Guardar mágoa é tão prejudicial que pode influir
negativamente na nossa vida por anos a fio. E a ironia de tudo isso é que
carregamos o peso de uma grande dor, sofrendo por alguém que nos magoou e esse
alguém, na maioria das vezes, nem se lembra mais do fato ou sequer imagina a
dimensão da nossa ferida.
Não é preciso que nos transformemos em santos para não
guardar mágoa em nosso coração. Isso seria muito difícil, pois somos seres
humanos falíveis e a santidade é jóia rara de se conseguir. Eu diria que basta
pensarmos em nós mesmos, em como seria diferente nossa vida se não
carregássemos mágoas na alma.
Perdoar, de todo nosso coração, alguém que nos magoou, nos
traz uma libertação interior incapaz de ser descrita. Se, em acréscimo,
conseguirmos ter a humildade de dizer à outra pessoa que a perdoamos,
sentiremos uma dupla felicidade: a de dar perdão a nós mesmos e à pessoa que
nos magoou.
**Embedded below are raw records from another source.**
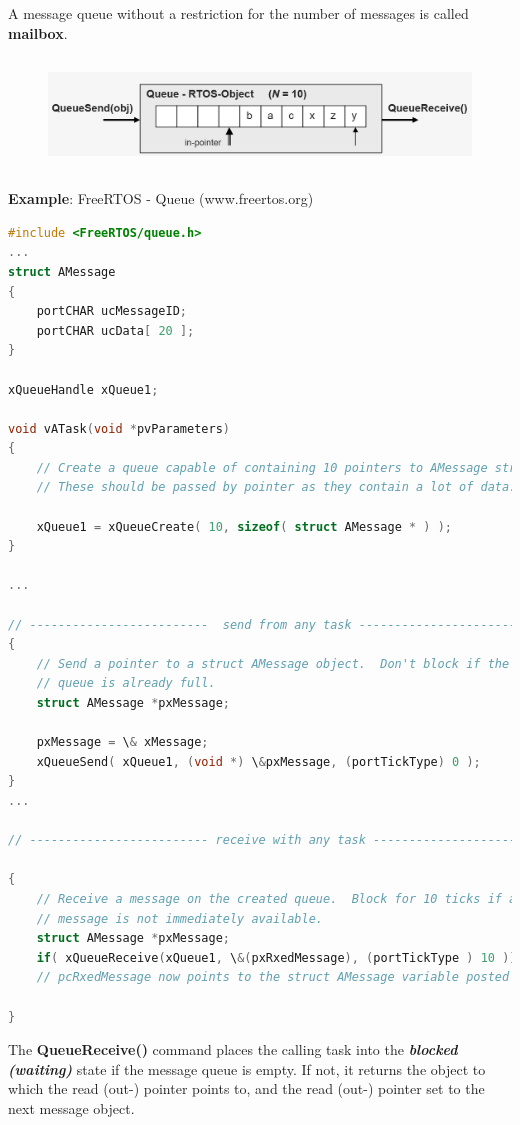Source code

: A message queue without a restriction for the number of messages is called \textbf{mailbox}.

 	\begin{figure}[h]
    \centering
    \includegraphics[width=14cm, height=3cm]{Images/image115.png}
    \label{fig:Fig }
    \end{figure}
    
\textbf{Example}: FreeRTOS - Queue (www.freertos.org)

\begin{lstlisting}[style=mystyle, language=c]
#include <FreeRTOS/queue.h>
...
struct AMessage
{
	portCHAR ucMessageID;
	portCHAR ucData[ 20 ];
}

xQueueHandle xQueue1;

void vATask(void *pvParameters)
{
	// Create a queue capable of containing 10 pointers to AMessage structures.
	// These should be passed by pointer as they contain a lot of data.

	xQueue1 = xQueueCreate( 10, sizeof( struct AMessage * ) );
}

...

// -------------------------  send from any task ----------------------------}
{
 	// Send a pointer to a struct AMessage object.  Don't block if the
  	// queue is already full.
 	struct AMessage *pxMessage;

 	pxMessage = \& xMessage;
	xQueueSend( xQueue1, (void *) \&pxMessage, (portTickType) 0 );
}
...

// ------------------------- receive with any task --------------------------}

{  
	// Receive a message on the created queue.  Block for 10 ticks if a
	// message is not immediately available.
	struct AMessage *pxMessage;
	if( xQueueReceive(xQueue1, \&(pxRxedMessage), (portTickType ) 10 ))
	// pcRxedMessage now points to the struct AMessage variable posted

}
\end{lstlisting}

The \textbf{QueueReceive()} command places the calling task into the \textbf{\textit{blocked (waiting)}} state if the message queue is empty. If not, it returns the object to which the read (out-) pointer points to, and the read (out-) pointer set to the next message object.\\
Se for uma atitude sincera, a vida terá para nós uma nova
perspectiva a partir desse momento.
Por isso, é mais sábio não guardar mágoa, não permitir que
ela nos contamine, exercitar o perdão. Não esperar que a amargura cause um
estrago tamanho em nossa vida que torne quase impossível uma restauração.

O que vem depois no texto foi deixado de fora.